* _Action item_
A word-for-word transcription of every record is needed.

(Stored data)
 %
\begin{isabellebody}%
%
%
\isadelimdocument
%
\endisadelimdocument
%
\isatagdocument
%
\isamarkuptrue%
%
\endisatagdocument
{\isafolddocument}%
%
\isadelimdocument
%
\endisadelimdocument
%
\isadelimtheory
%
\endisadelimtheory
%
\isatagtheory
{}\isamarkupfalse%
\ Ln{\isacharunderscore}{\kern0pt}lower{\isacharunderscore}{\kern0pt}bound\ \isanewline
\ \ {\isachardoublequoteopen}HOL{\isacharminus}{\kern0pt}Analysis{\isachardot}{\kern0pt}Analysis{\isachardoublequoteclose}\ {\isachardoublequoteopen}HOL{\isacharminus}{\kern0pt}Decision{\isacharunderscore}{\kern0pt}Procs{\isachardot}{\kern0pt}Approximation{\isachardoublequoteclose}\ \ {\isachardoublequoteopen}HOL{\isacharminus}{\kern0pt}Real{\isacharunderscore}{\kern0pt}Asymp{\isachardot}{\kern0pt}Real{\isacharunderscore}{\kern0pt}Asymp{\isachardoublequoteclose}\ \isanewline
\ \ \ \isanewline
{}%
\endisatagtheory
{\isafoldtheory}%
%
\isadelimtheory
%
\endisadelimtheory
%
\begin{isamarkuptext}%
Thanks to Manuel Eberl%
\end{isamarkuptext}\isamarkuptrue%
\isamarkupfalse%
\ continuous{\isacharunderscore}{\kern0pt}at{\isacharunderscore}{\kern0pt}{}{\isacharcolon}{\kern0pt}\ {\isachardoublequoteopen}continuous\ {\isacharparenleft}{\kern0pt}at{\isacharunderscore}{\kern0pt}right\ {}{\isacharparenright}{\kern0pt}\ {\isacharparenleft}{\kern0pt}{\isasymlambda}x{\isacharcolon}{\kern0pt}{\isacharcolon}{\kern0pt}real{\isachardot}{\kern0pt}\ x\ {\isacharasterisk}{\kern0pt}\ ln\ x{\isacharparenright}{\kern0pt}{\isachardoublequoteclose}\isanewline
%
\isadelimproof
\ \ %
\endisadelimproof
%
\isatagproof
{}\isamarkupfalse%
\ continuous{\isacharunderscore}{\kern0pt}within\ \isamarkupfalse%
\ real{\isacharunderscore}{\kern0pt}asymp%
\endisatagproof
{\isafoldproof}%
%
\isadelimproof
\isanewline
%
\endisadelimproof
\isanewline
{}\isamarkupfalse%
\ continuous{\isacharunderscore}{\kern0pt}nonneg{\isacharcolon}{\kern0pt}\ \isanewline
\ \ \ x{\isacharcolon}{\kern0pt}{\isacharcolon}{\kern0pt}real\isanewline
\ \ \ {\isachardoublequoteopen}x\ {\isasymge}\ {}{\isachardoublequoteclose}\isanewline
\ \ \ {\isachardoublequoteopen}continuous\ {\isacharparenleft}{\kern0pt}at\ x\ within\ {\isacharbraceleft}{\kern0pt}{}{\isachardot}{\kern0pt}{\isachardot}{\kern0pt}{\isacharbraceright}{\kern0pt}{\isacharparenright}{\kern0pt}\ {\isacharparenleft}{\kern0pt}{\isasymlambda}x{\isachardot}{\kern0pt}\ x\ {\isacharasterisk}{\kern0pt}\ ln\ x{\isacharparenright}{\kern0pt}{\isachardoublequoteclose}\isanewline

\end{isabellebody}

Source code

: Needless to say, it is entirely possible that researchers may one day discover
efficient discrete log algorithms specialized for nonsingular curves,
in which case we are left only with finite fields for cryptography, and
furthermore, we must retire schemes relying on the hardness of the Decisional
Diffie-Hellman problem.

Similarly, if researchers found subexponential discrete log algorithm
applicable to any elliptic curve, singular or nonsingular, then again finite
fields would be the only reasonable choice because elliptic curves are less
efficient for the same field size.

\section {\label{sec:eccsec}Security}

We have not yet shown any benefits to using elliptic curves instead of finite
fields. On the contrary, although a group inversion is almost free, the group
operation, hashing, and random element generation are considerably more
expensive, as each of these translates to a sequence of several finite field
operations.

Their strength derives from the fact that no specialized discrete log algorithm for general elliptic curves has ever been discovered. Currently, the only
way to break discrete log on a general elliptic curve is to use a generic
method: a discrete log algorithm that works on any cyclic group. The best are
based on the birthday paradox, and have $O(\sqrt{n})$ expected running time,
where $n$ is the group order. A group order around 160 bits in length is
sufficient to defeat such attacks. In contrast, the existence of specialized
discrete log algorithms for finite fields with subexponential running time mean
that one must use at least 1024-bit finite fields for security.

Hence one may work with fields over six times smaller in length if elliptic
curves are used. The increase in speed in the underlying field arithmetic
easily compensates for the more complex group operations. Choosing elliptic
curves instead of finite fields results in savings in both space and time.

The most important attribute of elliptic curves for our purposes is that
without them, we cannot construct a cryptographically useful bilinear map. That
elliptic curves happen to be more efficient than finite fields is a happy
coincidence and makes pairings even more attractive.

* _Answer below_
 %
\begin{isabellebody}%
%
%
\isadelimdocument
%
\endisadelimdocument
%
\isatagdocument
%
\isamarkuptrue%
%
\endisatagdocument
{\isafolddocument}%
%
\isadelimdocument
%
\endisadelimdocument
%
\isadelimtheory
%
\endisadelimtheory
%
\isatagtheory
{}\isamarkupfalse%
\ Ln{\isacharunderscore}{\kern0pt}lower{\isacharunderscore}{\kern0pt}bound\ \isanewline
\ \ {\isachardoublequoteopen}HOL{\isacharminus}{\kern0pt}Analysis{\isachardot}{\kern0pt}Analysis{\isachardoublequoteclose}\ {\isachardoublequoteopen}HOL{\isacharminus}{\kern0pt}Decision{\isacharunderscore}{\kern0pt}Procs{\isachardot}{\kern0pt}Approximation{\isachardoublequoteclose}\ \ {\isachardoublequoteopen}HOL{\isacharminus}{\kern0pt}Real{\isacharunderscore}{\kern0pt}Asymp{\isachardot}{\kern0pt}Real{\isacharunderscore}{\kern0pt}Asymp{\isachardoublequoteclose}\ \isanewline
\ \ \ \isanewline
{}%
\endisatagtheory
{\isafoldtheory}%
%
\isadelimtheory
%
\endisadelimtheory
%
\begin{isamarkuptext}%
Thanks to Manuel Eberl%
\end{isamarkuptext}\isamarkuptrue%
\isamarkupfalse%
\ continuous{\isacharunderscore}{\kern0pt}at{\isacharunderscore}{\kern0pt}{}{\isacharcolon}{\kern0pt}\ {\isachardoublequoteopen}continuous\ {\isacharparenleft}{\kern0pt}at{\isacharunderscore}{\kern0pt}right\ {}{\isacharparenright}{\kern0pt}\ {\isacharparenleft}{\kern0pt}{\isasymlambda}x{\isacharcolon}{\kern0pt}{\isacharcolon}{\kern0pt}real{\isachardot}{\kern0pt}\ x\ {\isacharasterisk}{\kern0pt}\ ln\ x{\isacharparenright}{\kern0pt}{\isachardoublequoteclose}\isanewline
%
\isadelimproof
\ \ %
\endisadelimproof
%
\isatagproof
{}\isamarkupfalse%
\ continuous{\isacharunderscore}{\kern0pt}within\ \isamarkupfalse%
\ real{\isacharunderscore}{\kern0pt}asymp%
\endisatagproof
{\isafoldproof}%
%
\isadelimproof
\isanewline
%
\endisadelimproof
\isanewline
{}\isamarkupfalse%
\ continuous{\isacharunderscore}{\kern0pt}nonneg{\isacharcolon}{\kern0pt}\ \isanewline
\ \ \ x{\isacharcolon}{\kern0pt}{\isacharcolon}{\kern0pt}real\isanewline
\ \ \ {\isachardoublequoteopen}x\ {\isasymge}\ {}{\isachardoublequoteclose}\isanewline
\ \ \ {\isachardoublequoteopen}continuous\ {\isacharparenleft}{\kern0pt}at\ x\ within\ {\isacharbraceleft}{\kern0pt}{}{\isachardot}{\kern0pt}{\isachardot}{\kern0pt}{\isacharbraceright}{\kern0pt}{\isacharparenright}{\kern0pt}\ {\isacharparenleft}{\kern0pt}{\isasymlambda}x{\isachardot}{\kern0pt}\ x\ {\isacharasterisk}{\kern0pt}\ ln\ x{\isacharparenright}{\kern0pt}{\isachardoublequoteclose}\isanewline

\end{isabellebody}

Source code

: Needless to say, it is entirely possible that researchers may one day discover
efficient discrete log algorithms specialized for nonsingular curves,
in which case we are left only with finite fields for cryptography, and
furthermore, we must retire schemes relying on the hardness of the Decisional
Diffie-Hellman problem.

Similarly, if researchers found subexponential discrete log algorithm
applicable to any elliptic curve, singular or nonsingular, then again finite
fields would be the only reasonable choice because elliptic curves are less
efficient for the same field size.

\section {\label{sec:eccsec}Security}

We have not yet shown any benefits to using elliptic curves instead of finite
fields. On the contrary, although a group inversion is almost free, the group
operation, hashing, and random element generation are considerably more
expensive, as each of these translates to a sequence of several finite field
operations.

Their strength derives from the fact that no specialized discrete log algorithm for general elliptic curves has ever been discovered. Currently, the only
way to break discrete log on a general elliptic curve is to use a generic
method: a discrete log algorithm that works on any cyclic group. The best are
based on the birthday paradox, and have $O(\sqrt{n})$ expected running time,
where $n$ is the group order. A group order around 160 bits in length is
sufficient to defeat such attacks. In contrast, the existence of specialized
discrete log algorithms for finite fields with subexponential running time mean
that one must use at least 1024-bit finite fields for security.

Hence one may work with fields over six times smaller in length if elliptic
curves are used. The increase in speed in the underlying field arithmetic
easily compensates for the more complex group operations. Choosing elliptic
curves instead of finite fields results in savings in both space and time.

The most important attribute of elliptic curves for our purposes is that
without them, we cannot construct a cryptographically useful bilinear map. That
elliptic curves happen to be more efficient than finite fields is a happy
coincidence and makes pairings even more attractive.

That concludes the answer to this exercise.